Sri Lanka shines in Royal engagement

Saturday, 27 November 2010 00:14 -     - {{hitsCtrl.values.hits}}

Speculation on the origin of the oval blue sapphire on the ring that Prince William gave Kate Middleton is now over.

This ring is the same one as that given by his father, Prince Charles at his engagement to Lady Diana Spencer in 1981. It is now known that the oval blue sapphire adorning this ring came from Sri Lanka.

This ring is the most talked about engagement ring in the world today, revealing a sparkling contribution by Sri Lanka to the grandeur of Britain’s royal heirloom.

The UK Daily Mail of 17 November, reports that the gem on Princess Diana’s ring is a ‘Ceylon sapphire’. Ceylon, being the former name for Sri Lanka, is still used to identify gems from this country similar to the continued references to Ceylon tea. Several other reliable sources such as National Geographic, have reported that this gem is from Sri Lanka.

The blue sapphire alone is 12-carat while the 14 solitaire diamonds clustered elegantly around it are set in 18-carat white gold which had cost £28,500 (US$ 45,000) at the time of purchase three decades ago. Before the Princess of Wales’s death in 1997, the ring was valued at more than £250,000 because of its connection to the royals, and in particular Princess Diana.

Lady Diana Spencer chose it for her engagement to Prince Charles in 1981 from a selection presented to her by the then Crown Jewellers Garrard of Mayfair. ‘She had obviously already said she would like a sapphire; she had half a dozen rings and she chose this one purely because she liked it’, said a leading royal jewellery expert.

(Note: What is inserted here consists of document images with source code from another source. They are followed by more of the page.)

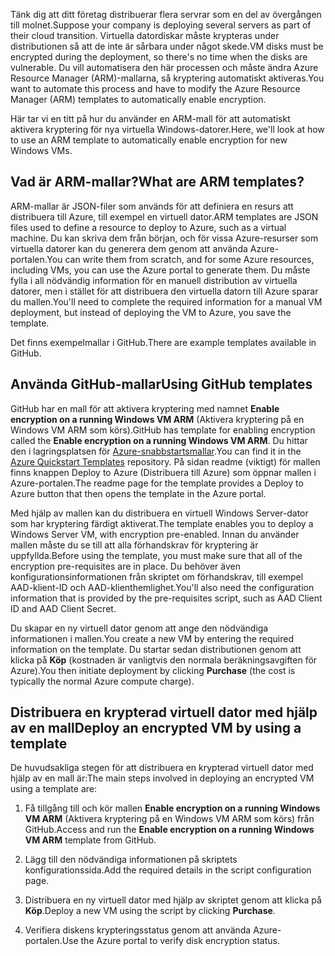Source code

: <span data-ttu-id="8cfb4-101">Tänk dig att ditt företag distribuerar flera servrar som en del av övergången till molnet.</span><span class="sxs-lookup"><span data-stu-id="8cfb4-101">Suppose your company is deploying several servers as part of their cloud transition.</span></span> <span data-ttu-id="8cfb4-102">Virtuella datordiskar måste krypteras under distributionen så att de inte är sårbara under något skede.</span><span class="sxs-lookup"><span data-stu-id="8cfb4-102">VM disks must be encrypted during the deployment, so there's no time when the disks are vulnerable.</span></span> <span data-ttu-id="8cfb4-103">Du vill automatisera den här processen och måste ändra Azure Resource Manager (ARM)-mallarna, så kryptering automatiskt aktiveras.</span><span class="sxs-lookup"><span data-stu-id="8cfb4-103">You want to automate this process and have to modify the Azure Resource Manager (ARM) templates to automatically enable encryption.</span></span>

<span data-ttu-id="8cfb4-104">Här tar vi en titt på hur du använder en ARM-mall för att automatiskt aktivera kryptering för nya virtuella Windows-datorer.</span><span class="sxs-lookup"><span data-stu-id="8cfb4-104">Here, we'll look at how to use an ARM template to automatically enable encryption for new Windows VMs.</span></span>

## <a name="what-are-arm-templates"></a><span data-ttu-id="8cfb4-105">Vad är ARM-mallar?</span><span class="sxs-lookup"><span data-stu-id="8cfb4-105">What are ARM templates?</span></span>

<span data-ttu-id="8cfb4-106">ARM-mallar är JSON-filer som används för att definiera en resurs att distribuera till Azure, till exempel en virtuell dator.</span><span class="sxs-lookup"><span data-stu-id="8cfb4-106">ARM templates are JSON files used to define a resource to deploy to Azure, such as a virtual machine.</span></span> <span data-ttu-id="8cfb4-107">Du kan skriva dem från början, och för vissa Azure-resurser som virtuella datorer kan du generera dem genom att använda Azure-portalen.</span><span class="sxs-lookup"><span data-stu-id="8cfb4-107">You can write them from scratch, and for some Azure resources, including VMs, you can use the Azure portal to generate them.</span></span> <span data-ttu-id="8cfb4-108">Du måste fylla i all nödvändig information för en manuell distribution av virtuella datorer, men i stället för att distribuera den virtuella datorn till Azure sparar du mallen.</span><span class="sxs-lookup"><span data-stu-id="8cfb4-108">You'll need to complete the required information for a manual VM deployment, but instead of deploying the VM to Azure, you save the template.</span></span>

<span data-ttu-id="8cfb4-109">Det finns exempelmallar i GitHub.</span><span class="sxs-lookup"><span data-stu-id="8cfb4-109">There are example templates available in GitHub.</span></span>

## <a name="using-github-templates"></a><span data-ttu-id="8cfb4-110">Använda GitHub-mallar</span><span class="sxs-lookup"><span data-stu-id="8cfb4-110">Using GitHub templates</span></span>

<span data-ttu-id="8cfb4-111">GitHub har en mall för att aktivera kryptering med namnet **Enable encryption on a running Windows VM ARM** (Aktivera kryptering på en Windows VM ARM som körs).</span><span class="sxs-lookup"><span data-stu-id="8cfb4-111">GitHub has template for enabling encryption called the **Enable encryption on a running Windows VM ARM**.</span></span> <span data-ttu-id="8cfb4-112">Du hittar den i lagringsplatsen för [Azure-snabbstartsmallar](https://github.com/Azure/azure-quickstart-templates).</span><span class="sxs-lookup"><span data-stu-id="8cfb4-112">You can find it in the [Azure Quickstart Templates](https://github.com/Azure/azure-quickstart-templates) repository.</span></span> <span data-ttu-id="8cfb4-113">På sidan readme (viktigt) för mallen finns knappen Deploy to Azure (Distribuera till Azure) som öppnar mallen i Azure-portalen.</span><span class="sxs-lookup"><span data-stu-id="8cfb4-113">The readme page for the template provides a Deploy to Azure button that then opens the template in the Azure portal.</span></span>

<span data-ttu-id="8cfb4-114">Med hjälp av mallen kan du distribuera en virtuell Windows Server-dator som har kryptering färdigt aktiverat.</span><span class="sxs-lookup"><span data-stu-id="8cfb4-114">The template enables you to deploy a Windows Server VM, with encryption pre-enabled.</span></span> <span data-ttu-id="8cfb4-115">Innan du använder mallen måste du se till att alla förhandskrav för kryptering är uppfyllda.</span><span class="sxs-lookup"><span data-stu-id="8cfb4-115">Before using the template, you must make sure that all of the encryption pre-requisites are in place.</span></span> <span data-ttu-id="8cfb4-116">Du behöver även konfigurationsinformationen från skriptet om förhandskrav, till exempel AAD-klient-ID och AAD-klienthemlighet.</span><span class="sxs-lookup"><span data-stu-id="8cfb4-116">You'll also need the configuration information that is provided by the pre-requisites script, such as AAD Client ID and AAD Client Secret.</span></span>

<span data-ttu-id="8cfb4-117">Du skapar en ny virtuell dator genom att ange den nödvändiga informationen i mallen.</span><span class="sxs-lookup"><span data-stu-id="8cfb4-117">You create a new VM by entering the required information on the template.</span></span> <span data-ttu-id="8cfb4-118">Du startar sedan distributionen genom att klicka på **Köp** (kostnaden är vanligtvis den normala beräkningsavgiften för Azure).</span><span class="sxs-lookup"><span data-stu-id="8cfb4-118">You then initiate deployment by clicking **Purchase** (the cost is typically the normal Azure compute charge).</span></span>

## <a name="deploy-an-encrypted-vm-by-using-a-template"></a><span data-ttu-id="8cfb4-119">Distribuera en krypterad virtuell dator med hjälp av en mall</span><span class="sxs-lookup"><span data-stu-id="8cfb4-119">Deploy an encrypted VM by using a template</span></span>

<span data-ttu-id="8cfb4-120">De huvudsakliga stegen för att distribuera en krypterad virtuell dator med hjälp av en mall är:</span><span class="sxs-lookup"><span data-stu-id="8cfb4-120">The main steps involved in deploying an encrypted VM using a template are:</span></span>

1. <span data-ttu-id="8cfb4-121">Få tillgång till och kör mallen **Enable encryption on a running Windows VM ARM** (Aktivera kryptering på en Windows VM ARM som körs) från GitHub.</span><span class="sxs-lookup"><span data-stu-id="8cfb4-121">Access and run the **Enable encryption on a running Windows VM ARM** template from GitHub.</span></span>

1. <span data-ttu-id="8cfb4-122">Lägg till den nödvändiga informationen på skriptets konfigurationssida.</span><span class="sxs-lookup"><span data-stu-id="8cfb4-122">Add the required details in the script configuration page.</span></span>

1. <span data-ttu-id="8cfb4-123">Distribuera en ny virtuell dator med hjälp av skriptet genom att klicka på **Köp**.</span><span class="sxs-lookup"><span data-stu-id="8cfb4-123">Deploy a new VM using the script by clicking **Purchase**.</span></span>

1. <span data-ttu-id="8cfb4-124">Verifiera diskens krypteringsstatus genom att använda Azure-portalen.</span><span class="sxs-lookup"><span data-stu-id="8cfb4-124">Use the Azure portal to verify disk encryption status.</span></span>
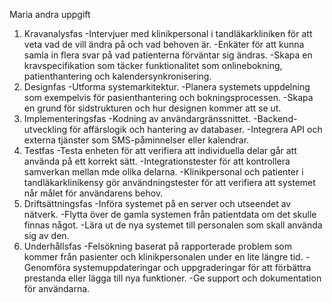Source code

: Maria andra uppgift
1. Kravanalysfas
-Intervjuer med klinikpersonal i tandläkarkliniken för att veta vad de vill ändra på och vad behoven är.
-Enkäter för att kunna samla in flera svar på vad patienterna förväntar sig ändras.
-Skapa en kravspecifikation som täcker funktionalitet som onlinebokning, patienthantering och kalendersynkronisering.
2. Designfas
-Utforma systemarkitektur.
-Planera systemets uppdelning som exempelvis för pasienthantering och bokningsprocessen.
-Skapa en grund för sidstrukturen och hur designen kommer att se ut.
3. Implementeringsfas
-Kodning av användargränssnittet.
-Backend-utveckling för affärslogik och hantering av databaser.
-Integrera API och externa tjänster som SMS-påminnelser eller kalendrar.
4. Testfas
-Testa enheten för att verifiera att individuella delar går att använda på ett korrekt sätt.
-Integrationstester för att kontrollera samverkan mellan mde olika delarna.
-Klinikpersonal och patienter i tandläkarklinikensy gör användningstester för att verifiera att systemet når målet för användarens behov.
5. Driftsättningsfas
-Införa systemet på en server och utseendet av nätverk.
-Flytta över de gamla systemen från patientdata om det skulle finnas något.
-Lära ut de nya systemet till personalen som skall använda sig av den.
6. Underhållsfas
-Felsökning baserat på rapporterade problem som kommer från pasienter och klinikpersonalen under en lite längre tid.
-Genomföra systemuppdateringar och uppgraderingar för att förbättra prestanda eller lägga till nya funktioner.
-Ge support och dokumentation för användarna.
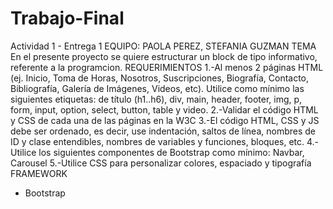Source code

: # Trabajo-Final
Actividad 1 - Entrega 1
EQUIPO:
PAOLA PEREZ,
STEFANIA GUZMAN
TEMA
En el presente proyecto se quiere estructurar un block de tipo informativo, referente a la programcion.
REQUERIMIENTOS
1.-Al menos 2 páginas HTML (ej. Inicio, Toma de Horas, Nosotros, Suscripciones, Biografía, Contacto, Bibliografía, Galería de Imágenes, Videos, etc). Utilice como mínimo las siguientes etiquetas: de título (h1..h6), div, main, header, footer, img, p, form, input, option, select, button, table y video.
2.-Validar el código HTML y CSS de cada una de las páginas en la W3C
3.-El código HTML, CSS y JS debe ser ordenado, es decir, use indentación, saltos de línea, nombres de ID y clase entendibles, nombres de variables y funciones, bloques, etc.
4.-Utilice los siguientes componentes de Bootstrap como mínimo: Navbar, Carousel
5.-Utilice CSS para personalizar colores, espaciado y tipografía
FRAMEWORK
- Bootstrap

While not everyone could afford to buy such a rock, Diana’s choice sparked a trend for similar- looking rings. Sapphires were one of the late Princess’s favourite gemstones, and some commentators say she chose it because it reminded her of her mother’s engagement ring.

Prince William, who eventually inherited the ring, showed the family heirloom is priceless to him by choosing it for his fiancée.

“It was my way of making sure my mother didn’t miss out on today and the excitement,” he told the press.

There is a long tradition of Sri Lankan gems being sought out for the jewellery of royalty in the world. The St. Edward’s Sapphire which is set in a Maltese cross at the top of the Imperial Crown of State now worn by the Queen of England, Elizabeth II, also comes from Sri Lanka.

The St. Edward’s Sapphire gets its name from Edward the Confessor, the King of England from 1042 – 1066, in whose coronet or ring the fine blue, rose-cut gem was once mounted.

Gemologists say it is quite possible that both sapphires on the engagement ring and the Imperial Crown of State originated from the ancient alluvial corundum deposits of the renowned gem producing district of Sri Lanka, known as Ratnapura.

Many experts believe that there is hardly a crown in the world today that is not adorned with a gem from Sri Lanka. The country’s gems are also eagerly sought by collectors abroad and form part of some of the priceless collection of gems in the world.

Sri Lanka had been famous for rubies and sapphires since very ancients times, dating back to the period of King Solomon in the 10th century B.C, when both tradition and legend state that King Solomon took Sri Lanka’s priceless gems, elephants and peacocks among his treasures to woo the Queen of Sheba.

The news of the blue sapphire on the ring which Prince William gave Kate Middleton has created much interest in Sri Lankan sapphires in the international gem trade and many buyers are lining up to purchase blue sapphires and other precious gems from Sri Lanka. Jewelers around the world are being called on to make replicas of this legendary engagement ring. “Sapphires are especially beloved in Britain and its former colonies, including Sri Lanka, which I plan to visit soon to buy more of the sapphires mined there. We are expecting an uptick in demand through the holidays,” the CEO of New York’s Natural Sapphire Co Michael Arnstein said.

Arnstein’s company supplies Sapphires to other Jewelers around the world who have been receiving similar requests. The company took calls from Britain, Canada, the United States and elsewhere requesting replicas of the ring.

The Gem and Jewellery industry takes a foremost place in bringing foreign revenue to Sri Lanka. The country is among the biggest sources of gems and precious stones and is ranked among the top gem-bearing nations in the world. Over 40 of around 60 varieties on the market are found here, many from the Ratnapura region. Sri Lanka’s gemstones were formed during the pre-Cambrian age and almost everyone is guaranteed to be over 800 million years old.